• **SOURCE RECORDS**:
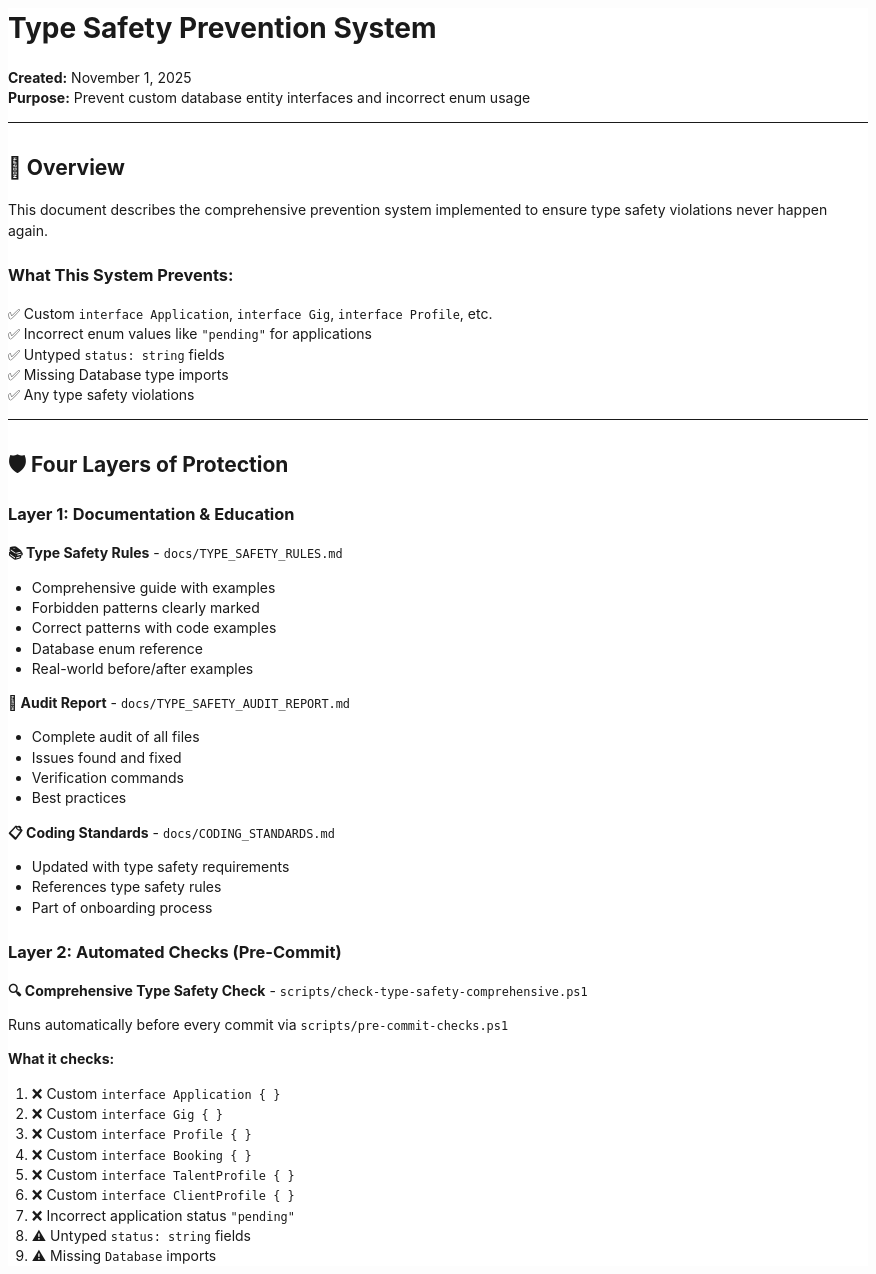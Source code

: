 # Type Safety Prevention System

**Created:** November 1, 2025  
**Purpose:** Prevent custom database entity interfaces and incorrect enum usage

---

## 🎯 Overview

This document describes the comprehensive prevention system implemented to ensure type safety violations never happen again.

### What This System Prevents:

✅ Custom `interface Application`, `interface Gig`, `interface Profile`, etc.  
✅ Incorrect enum values like `"pending"` for applications  
✅ Untyped `status: string` fields  
✅ Missing Database type imports  
✅ Any type safety violations

---

## 🛡️ Four Layers of Protection

### Layer 1: Documentation & Education

**📚 Type Safety Rules** - `docs/TYPE_SAFETY_RULES.md`
- Comprehensive guide with examples
- Forbidden patterns clearly marked
- Correct patterns with code examples
- Database enum reference
- Real-world before/after examples

**📖 Audit Report** - `docs/TYPE_SAFETY_AUDIT_REPORT.md`
- Complete audit of all files
- Issues found and fixed
- Verification commands
- Best practices

**📋 Coding Standards** - `docs/CODING_STANDARDS.md`
- Updated with type safety requirements
- References type safety rules
- Part of onboarding process

### Layer 2: Automated Checks (Pre-Commit)

**🔍 Comprehensive Type Safety Check** - `scripts/check-type-safety-comprehensive.ps1`

Runs automatically before every commit via `scripts/pre-commit-checks.ps1`

**What it checks:**
1. ❌ Custom `interface Application { }`
2. ❌ Custom `interface Gig { }`
3. ❌ Custom `interface Profile { }`
4. ❌ Custom `interface Booking { }`
5. ❌ Custom `interface TalentProfile { }`
6. ❌ Custom `interface ClientProfile { }`
7. ❌ Incorrect application status `"pending"`
8. ⚠️  Untyped `status: string` fields
9. ⚠️  Missing `Database` imports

• **WORK TO BE COMPLETED**: Search the data above for lines holding "imports" and copy each of them.

• **EXERCISE OUTPUT**:
✅ Missing Database type imports  
9. ⚠️  Missing `Database` imports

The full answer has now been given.